Segundo um relatório de maio, da Agência Internacional de Energia (IEA, na sigla em inglês), o crescimento do mercado de renováveis no Brasil deve atingir novo recorde em 2022, principalmente pelos benefícios à adoção da energia solar distribuída.
Incentivos à tecnologia também têm levado ao crescimento de todo o mercado de energias renováveis na União Europeia e Índia neste ano, apontou a IEA.
Distribuidoras
O crescimento das micro e miniusinas solares, com até 5 megawatts (MW) de potência, também implica uma redução do mercado das distribuidoras de energia, que já vinha encolhendo por conta das migrações de consumidores ao mercado livre.
As concessionárias vêm sentindo os impactos do avanço da geração distribuída em suas receitas, já que essas instalações deixam de consumir da rede quando estão produzindo sua própria energia.
No caso da paranaense Copel, o mercado faturado da distribuidora cresceu 0,5% no segundo trimestre na base anual, a 7.798 GWh, considerando uma subtração de 255 GWh de mini e microgeração.
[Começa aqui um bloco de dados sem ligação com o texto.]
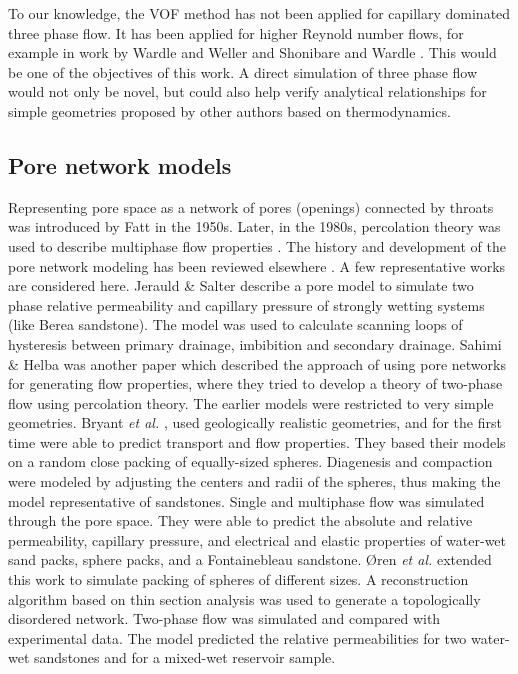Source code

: To our knowledge, the VOF method has not been applied for capillary dominated three phase flow. It has been applied for higher Reynold number flows, for example in work by Wardle and Weller \cite{} and Shonibare and Wardle \cite{}. This would be one of the objectives of this work. A direct simulation of three phase flow would not only be novel, but could also help verify analytical relationships for simple geometries proposed by other authors based on thermodynamics.

\subsection{Pore network models}
Representing pore space as a network of pores (openings) connected by throats was introduced by Fatt\cite{fatt1956network} in the 1950s. Later, in the 1980s, percolation theory was used to describe multiphase flow properties \cite{blunt_detailed_2002}. The history and development of the pore network modeling has been reviewed elsewhere \cite{blunt_flow_2001}. A few representative works are considered here. Jerauld \& Salter \cite{jerauld_effect_1990} describe a pore model to simulate two phase relative permeability and capillary pressure of strongly wetting systems (like Berea sandstone). The model was used to calculate scanning loops of hysteresis between primary drainage, imbibition and secondary drainage. Sahimi \& Helba \cite{helba_percolation_1992} was another paper which described the approach of using pore networks for generating flow properties, where they tried to develop a theory of two-phase flow using percolation theory. The earlier models were restricted to very simple geometries. Bryant \emph{et al.} \cite{bryant_prediction_1992}, used geologically realistic geometries, and for the first time were able to predict transport and flow properties. They based their models on a random close packing of equally-sized spheres. Diagenesis and compaction were modeled by adjusting the centers and radii of the spheres, thus making the model representative of sandstones. Single and multiphase flow was simulated through the pore space. They were able to predict the absolute and relative permeability, capillary pressure, and electrical and elastic properties of water-wet sand packs, sphere packs, and a Fontainebleau sandstone. {\O}ren \emph{et al.} \cite{oren_extending_1998} extended this work to simulate packing of spheres of different sizes. A reconstruction algorithm based on thin section analysis was used to generate a topologically disordered network. Two-phase flow was simulated and compared with experimental data. The model predicted the relative permeabilities for two water-wet sandstones and for a mixed-wet reservoir sample.

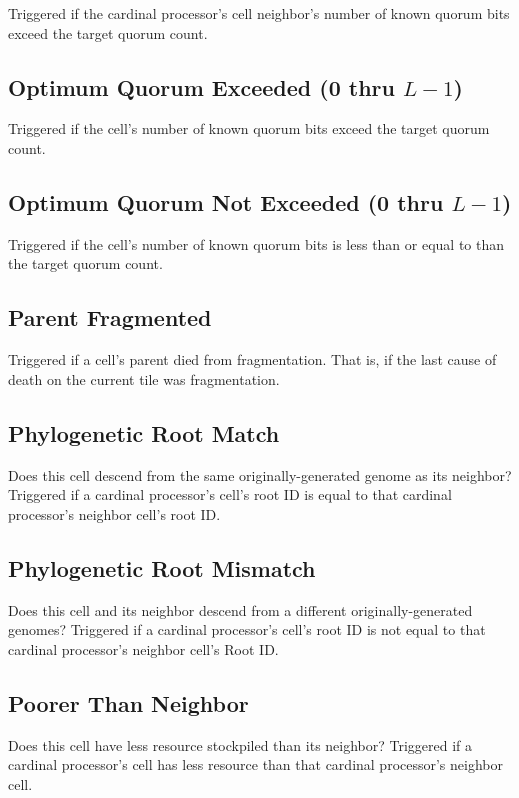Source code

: Triggered if the cardinal processor's cell neighbor's number of known quorum bits exceed the target quorum count.

\subsection{Optimum Quorum Exceeded (0 thru $L-1$)}

Triggered if the cell's number of known quorum bits exceed the target quorum count.

\subsection{Optimum Quorum Not Exceeded (0 thru $L-1$)}

Triggered if the cell's number of known quorum bits is less than or equal to than the target quorum count.

\subsection{Parent Fragmented}

Triggered if a cell's parent died from fragmentation.
That is, if the last cause of death on the current tile was fragmentation.

\subsection{Phylogenetic Root Match}

Does this cell descend from the same originally-generated genome as its neighbor?
Triggered if a cardinal processor's cell's root ID is equal to that cardinal processor's neighbor cell's root ID.

\subsection{Phylogenetic Root Mismatch}

Does this cell and its neighbor descend from a different originally-generated genomes?
Triggered if a cardinal processor's cell's root ID is not equal to that cardinal processor's neighbor cell's Root ID.

\subsection{Poorer Than Neighbor}

Does this cell have less resource stockpiled than its neighbor?
Triggered if a cardinal processor's cell has less resource than that cardinal processor's neighbor cell.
Desconsiderando o efeito da geração distribuída, o mercado teria crescido 1,7% no período.
Já a Cemig, que distribui energia em Minas Gerais, estado onde a geração distribuída mais cresce, a tecnologia representou 5,3% do total da energia consumida no primeiro trimestre, com 631 GWh. A elétrica ainda não divulgou dados do segundo trimestre.
A Neoenergia, que controla cinco distribuidoras, também disse sentir os efeitos da geração distribuída sobre o negócio, principalmente no Rio Grande do Norte.
Em teleconferência na semana passada, executivos da elétrica explicaram que, pela nova lei, esses impactos serão neutralizados para as distribuidoras na próxima revisão tarifária.
Há, porém, um efeito também no portfólio de contratos de energia das concessionárias. Com menor consumo, as empresas ficam sobrecontratadas — o que pode se tornar um problema, já que em níveis acima de 105%, as distribuidoras não são autorizadas a repassar os custos para as tarifas e têm que arcar com eles.
“Sobre a sobrecontratação, o impacto que gera, estamos exatamente numa discussão com a Aneel sobre isso, deve ser considerado como involuntário”, comentou Solange Ribeiro, diretora da Neoenergia, na semana passada.